• [ABOUT THIS EXERCISE]: Output the entries below unchanged, except for the pictures.

[Stored data entries]
=== Section Start ===
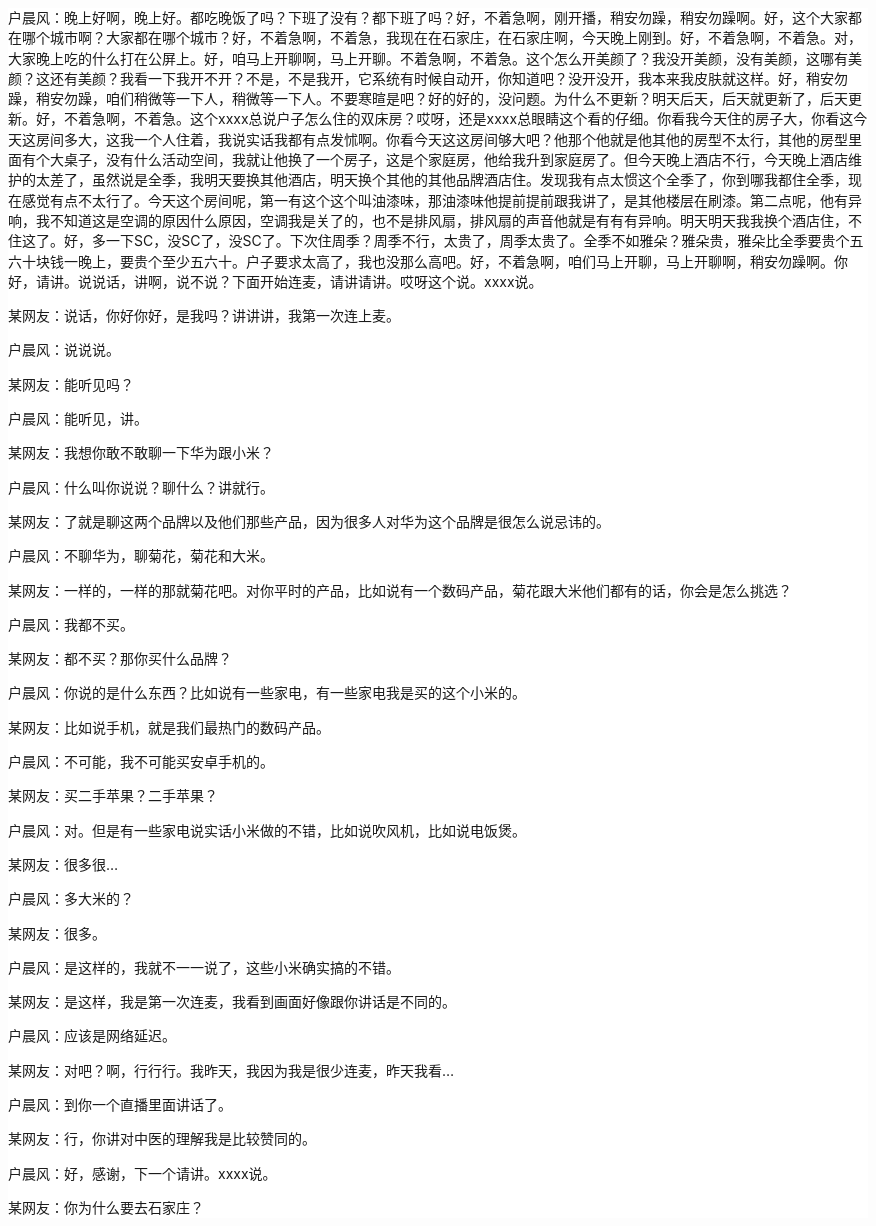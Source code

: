 户晨风：晚上好啊，晚上好。都吃晚饭了吗？下班了没有？都下班了吗？好，不着急啊，刚开播，稍安勿躁，稍安勿躁啊。好，这个大家都在哪个城市啊？大家都在哪个城市？好，不着急啊，不着急，我现在在石家庄，在石家庄啊，今天晚上刚到。好，不着急啊，不着急。对，大家晚上吃的什么打在公屏上。好，咱马上开聊啊，马上开聊。不着急啊，不着急。这个怎么开美颜了？我没开美颜，没有美颜，这哪有美颜？这还有美颜？我看一下我开不开？不是，不是我开，它系统有时候自动开，你知道吧？没开没开，我本来我皮肤就这样。好，稍安勿躁，稍安勿躁，咱们稍微等一下人，稍微等一下人。不要寒暄是吧？好的好的，没问题。为什么不更新？明天后天，后天就更新了，后天更新。好，不着急啊，不着急。这个xxxx总说户子怎么住的双床房？哎呀，还是xxxx总眼睛这个看的仔细。你看我今天住的房子大，你看这今天这房间多大，这我一个人住着，我说实话我都有点发怵啊。你看今天这这房间够大吧？他那个他就是他其他的房型不太行，其他的房型里面有个大桌子，没有什么活动空间，我就让他换了一个房子，这是个家庭房，他给我升到家庭房了。但今天晚上酒店不行，今天晚上酒店维护的太差了，虽然说是全季，我明天要换其他酒店，明天换个其他的其他品牌酒店住。发现我有点太惯这个全季了，你到哪我都住全季，现在感觉有点不太行了。今天这个房间呢，第一有这个这个叫油漆味，那油漆味他提前提前跟我讲了，是其他楼层在刷漆。第二点呢，他有异响，我不知道这是空调的原因什么原因，空调我是关了的，也不是排风扇，排风扇的声音他就是有有有异响。明天明天我我换个酒店住，不住这了。好，多一下SC，没SC了，没SC了。下次住周季？周季不行，太贵了，周季太贵了。全季不如雅朵？雅朵贵，雅朵比全季要贵个五六十块钱一晚上，要贵个至少五六十。户子要求太高了，我也没那么高吧。好，不着急啊，咱们马上开聊，马上开聊啊，稍安勿躁啊。你好，请讲。说说话，讲啊，说不说？下面开始连麦，请讲请讲。哎呀这个说。xxxx说。

某网友：说话，你好你好，是我吗？讲讲讲，我第一次连上麦。

户晨风：说说说。

某网友：能听见吗？

户晨风：能听见，讲。

某网友：我想你敢不敢聊一下华为跟小米？

户晨风：什么叫你说说？聊什么？讲就行。

某网友：了就是聊这两个品牌以及他们那些产品，因为很多人对华为这个品牌是很怎么说忌讳的。

户晨风：不聊华为，聊菊花，菊花和大米。

某网友：一样的，一样的那就菊花吧。对你平时的产品，比如说有一个数码产品，菊花跟大米他们都有的话，你会是怎么挑选？

户晨风：我都不买。

某网友：都不买？那你买什么品牌？

户晨风：你说的是什么东西？比如说有一些家电，有一些家电我是买的这个小米的。

某网友：比如说手机，就是我们最热门的数码产品。

户晨风：不可能，我不可能买安卓手机的。

某网友：买二手苹果？二手苹果？

户晨风：对。但是有一些家电说实话小米做的不错，比如说吹风机，比如说电饭煲。

某网友：很多很…

户晨风：多大米的？

某网友：很多。

户晨风：是这样的，我就不一一说了，这些小米确实搞的不错。

某网友：是这样，我是第一次连麦，我看到画面好像跟你讲话是不同的。

户晨风：应该是网络延迟。

某网友：对吧？啊，行行行。我昨天，我因为我是很少连麦，昨天我看…

户晨风：到你一个直播里面讲话了。

某网友：行，你讲对中医的理解我是比较赞同的。

户晨风：好，感谢，下一个请讲。xxxx说。

某网友：你为什么要去石家庄？
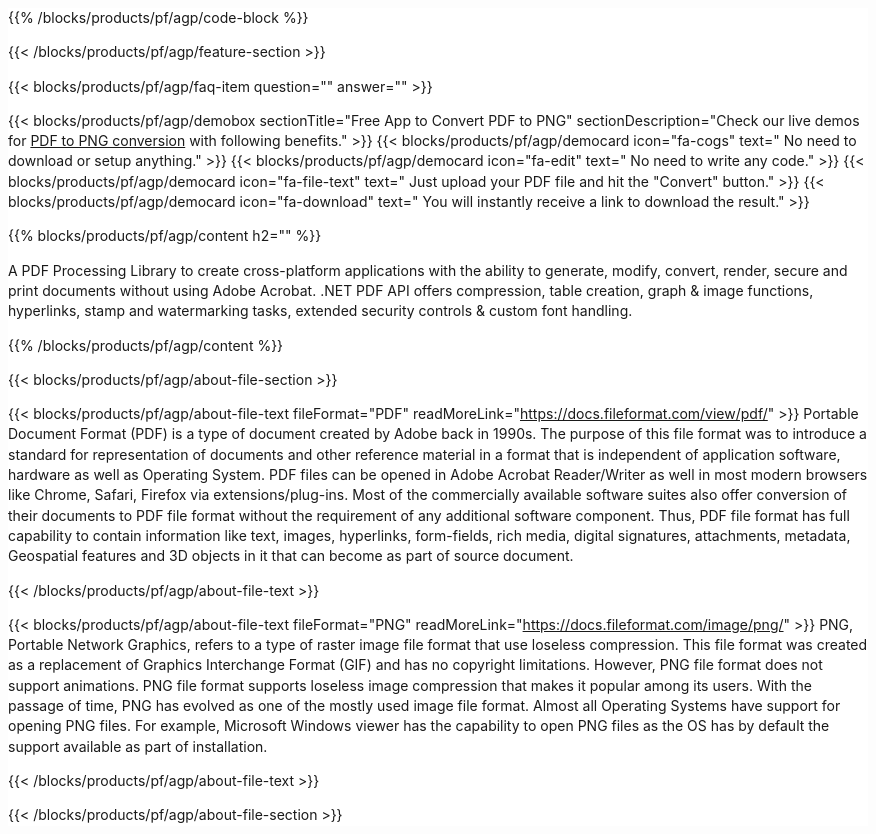 {{% /blocks/products/pf/agp/code-block %}}

{{< /blocks/products/pf/agp/feature-section >}}

{{< blocks/products/pf/agp/faq-item question="" answer="" >}}



{{< blocks/products/pf/agp/demobox sectionTitle="Free App to Convert PDF to PNG" sectionDescription="Check our live demos for [PDF to PNG conversion](https://products.aspose.app/pdf/conversion/pdf-to-png) with following benefits." >}}
{{< blocks/products/pf/agp/democard icon="fa-cogs" text=" No need to download or setup anything." >}}
{{< blocks/products/pf/agp/democard icon="fa-edit" text=" No need to write any code." >}}
{{< blocks/products/pf/agp/democard icon="fa-file-text" text=" Just upload your PDF file and hit the \"Convert\" button." >}}
{{< blocks/products/pf/agp/democard icon="fa-download" text=" You will instantly receive a link to download the result." >}}

{{% blocks/products/pf/agp/content h2="" %}}

 A PDF Processing Library to create cross-platform applications with the ability to generate, modify, convert, render, secure and print documents without using Adobe Acrobat. .NET PDF API offers compression, table creation, graph & image functions, hyperlinks, stamp and watermarking tasks, extended security controls & custom font handling.

{{% /blocks/products/pf/agp/content %}}

{{< blocks/products/pf/agp/about-file-section >}}

{{< blocks/products/pf/agp/about-file-text fileFormat="PDF" readMoreLink="https://docs.fileformat.com/view/pdf/" >}}
Portable Document Format (PDF) is a type of document created by Adobe back in 1990s. The purpose of this file format was to introduce a standard for representation of documents and other reference material in a format that is independent of application software, hardware as well as Operating System. PDF files can be opened in Adobe Acrobat Reader/Writer as well in most modern browsers like Chrome, Safari, Firefox via extensions/plug-ins. Most of the commercially available software suites also offer conversion of their documents to PDF file format without the requirement of any additional software component. Thus, PDF file format has full capability to contain information like text, images, hyperlinks, form-fields, rich media, digital signatures, attachments, metadata, Geospatial features and 3D objects in it that can become as part of source document.

{{< /blocks/products/pf/agp/about-file-text >}}

{{< blocks/products/pf/agp/about-file-text fileFormat="PNG" readMoreLink="https://docs.fileformat.com/image/png/" >}}
PNG, Portable Network Graphics, refers to a type of raster image file format that use loseless compression. This file format was created as a replacement of Graphics Interchange Format (GIF) and has no copyright limitations. However, PNG file format does not support animations. PNG file format supports loseless image compression that makes it popular among its users. With the passage of time, PNG has evolved as one of the mostly used image file format. Almost all Operating Systems have support for opening PNG files. For example, Microsoft Windows viewer has the capability to open PNG files as the OS has by default the support available as part of installation.

{{< /blocks/products/pf/agp/about-file-text >}}

{{< /blocks/products/pf/agp/about-file-section >}}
=== Section End ===
• [RESULT FOR THIS TASK]:
Source code

: 户晨风：晚上好啊，晚上好。都吃晚饭了吗？下班了没有？都下班了吗？好，不着急啊，刚开播，稍安勿躁，稍安勿躁啊。好，这个大家都在哪个城市啊？大家都在哪个城市？好，不着急啊，不着急，我现在在石家庄，在石家庄啊，今天晚上刚到。好，不着急啊，不着急。对，大家晚上吃的什么打在公屏上。好，咱马上开聊啊，马上开聊。不着急啊，不着急。这个怎么开美颜了？我没开美颜，没有美颜，这哪有美颜？这还有美颜？我看一下我开不开？不是，不是我开，它系统有时候自动开，你知道吧？没开没开，我本来我皮肤就这样。好，稍安勿躁，稍安勿躁，咱们稍微等一下人，稍微等一下人。不要寒暄是吧？好的好的，没问题。为什么不更新？明天后天，后天就更新了，后天更新。好，不着急啊，不着急。这个xxxx总说户子怎么住的双床房？哎呀，还是xxxx总眼睛这个看的仔细。你看我今天住的房子大，你看这今天这房间多大，这我一个人住着，我说实话我都有点发怵啊。你看今天这这房间够大吧？他那个他就是他其他的房型不太行，其他的房型里面有个大桌子，没有什么活动空间，我就让他换了一个房子，这是个家庭房，他给我升到家庭房了。但今天晚上酒店不行，今天晚上酒店维护的太差了，虽然说是全季，我明天要换其他酒店，明天换个其他的其他品牌酒店住。发现我有点太惯这个全季了，你到哪我都住全季，现在感觉有点不太行了。今天这个房间呢，第一有这个这个叫油漆味，那油漆味他提前提前跟我讲了，是其他楼层在刷漆。第二点呢，他有异响，我不知道这是空调的原因什么原因，空调我是关了的，也不是排风扇，排风扇的声音他就是有有有异响。明天明天我我换个酒店住，不住这了。好，多一下SC，没SC了，没SC了。下次住周季？周季不行，太贵了，周季太贵了。全季不如雅朵？雅朵贵，雅朵比全季要贵个五六十块钱一晚上，要贵个至少五六十。户子要求太高了，我也没那么高吧。好，不着急啊，咱们马上开聊，马上开聊啊，稍安勿躁啊。你好，请讲。说说话，讲啊，说不说？下面开始连麦，请讲请讲。哎呀这个说。xxxx说。

某网友：说话，你好你好，是我吗？讲讲讲，我第一次连上麦。

户晨风：说说说。

某网友：能听见吗？

户晨风：能听见，讲。

某网友：我想你敢不敢聊一下华为跟小米？

户晨风：什么叫你说说？聊什么？讲就行。

某网友：了就是聊这两个品牌以及他们那些产品，因为很多人对华为这个品牌是很怎么说忌讳的。

户晨风：不聊华为，聊菊花，菊花和大米。

某网友：一样的，一样的那就菊花吧。对你平时的产品，比如说有一个数码产品，菊花跟大米他们都有的话，你会是怎么挑选？

户晨风：我都不买。

某网友：都不买？那你买什么品牌？

户晨风：你说的是什么东西？比如说有一些家电，有一些家电我是买的这个小米的。

某网友：比如说手机，就是我们最热门的数码产品。

户晨风：不可能，我不可能买安卓手机的。

某网友：买二手苹果？二手苹果？

户晨风：对。但是有一些家电说实话小米做的不错，比如说吹风机，比如说电饭煲。

某网友：很多很…

户晨风：多大米的？

某网友：很多。

户晨风：是这样的，我就不一一说了，这些小米确实搞的不错。

某网友：是这样，我是第一次连麦，我看到画面好像跟你讲话是不同的。

户晨风：应该是网络延迟。

某网友：对吧？啊，行行行。我昨天，我因为我是很少连麦，昨天我看…

户晨风：到你一个直播里面讲话了。

某网友：行，你讲对中医的理解我是比较赞同的。

户晨风：好，感谢，下一个请讲。xxxx说。

某网友：你为什么要去石家庄？
 {{% /blocks/products/pf/agp/code-block %}}

{{< /blocks/products/pf/agp/feature-section >}}

{{< blocks/products/pf/agp/faq-item question="" answer="" >}}



{{< blocks/products/pf/agp/demobox sectionTitle="Free App to Convert PDF to PNG" sectionDescription="Check our live demos for [PDF to PNG conversion](https://products.aspose.app/pdf/conversion/pdf-to-png) with following benefits." >}}
{{< blocks/products/pf/agp/democard icon="fa-cogs" text=" No need to download or setup anything." >}}
{{< blocks/products/pf/agp/democard icon="fa-edit" text=" No need to write any code." >}}
{{< blocks/products/pf/agp/democard icon="fa-file-text" text=" Just upload your PDF file and hit the \"Convert\" button." >}}
{{< blocks/products/pf/agp/democard icon="fa-download" text=" You will instantly receive a link to download the result." >}}

{{% blocks/products/pf/agp/content h2="" %}}

 A PDF Processing Library to create cross-platform applications with the ability to generate, modify, convert, render, secure and print documents without using Adobe Acrobat. .NET PDF API offers compression, table creation, graph & image functions, hyperlinks, stamp and watermarking tasks, extended security controls & custom font handling.

{{% /blocks/products/pf/agp/content %}}

{{< blocks/products/pf/agp/about-file-section >}}

{{< blocks/products/pf/agp/about-file-text fileFormat="PDF" readMoreLink="https://docs.fileformat.com/view/pdf/" >}}
Portable Document Format (PDF) is a type of document created by Adobe back in 1990s. The purpose of this file format was to introduce a standard for representation of documents and other reference material in a format that is independent of application software, hardware as well as Operating System. PDF files can be opened in Adobe Acrobat Reader/Writer as well in most modern browsers like Chrome, Safari, Firefox via extensions/plug-ins. Most of the commercially available software suites also offer conversion of their documents to PDF file format without the requirement of any additional software component. Thus, PDF file format has full capability to contain information like text, images, hyperlinks, form-fields, rich media, digital signatures, attachments, metadata, Geospatial features and 3D objects in it that can become as part of source document.

{{< /blocks/products/pf/agp/about-file-text >}}

{{< blocks/products/pf/agp/about-file-text fileFormat="PNG" readMoreLink="https://docs.fileformat.com/image/png/" >}}
PNG, Portable Network Graphics, refers to a type of raster image file format that use loseless compression. This file format was created as a replacement of Graphics Interchange Format (GIF) and has no copyright limitations. However, PNG file format does not support animations. PNG file format supports loseless image compression that makes it popular among its users. With the passage of time, PNG has evolved as one of the mostly used image file format. Almost all Operating Systems have support for opening PNG files. For example, Microsoft Windows viewer has the capability to open PNG files as the OS has by default the support available as part of installation.

{{< /blocks/products/pf/agp/about-file-text >}}

{{< /blocks/products/pf/agp/about-file-section >}}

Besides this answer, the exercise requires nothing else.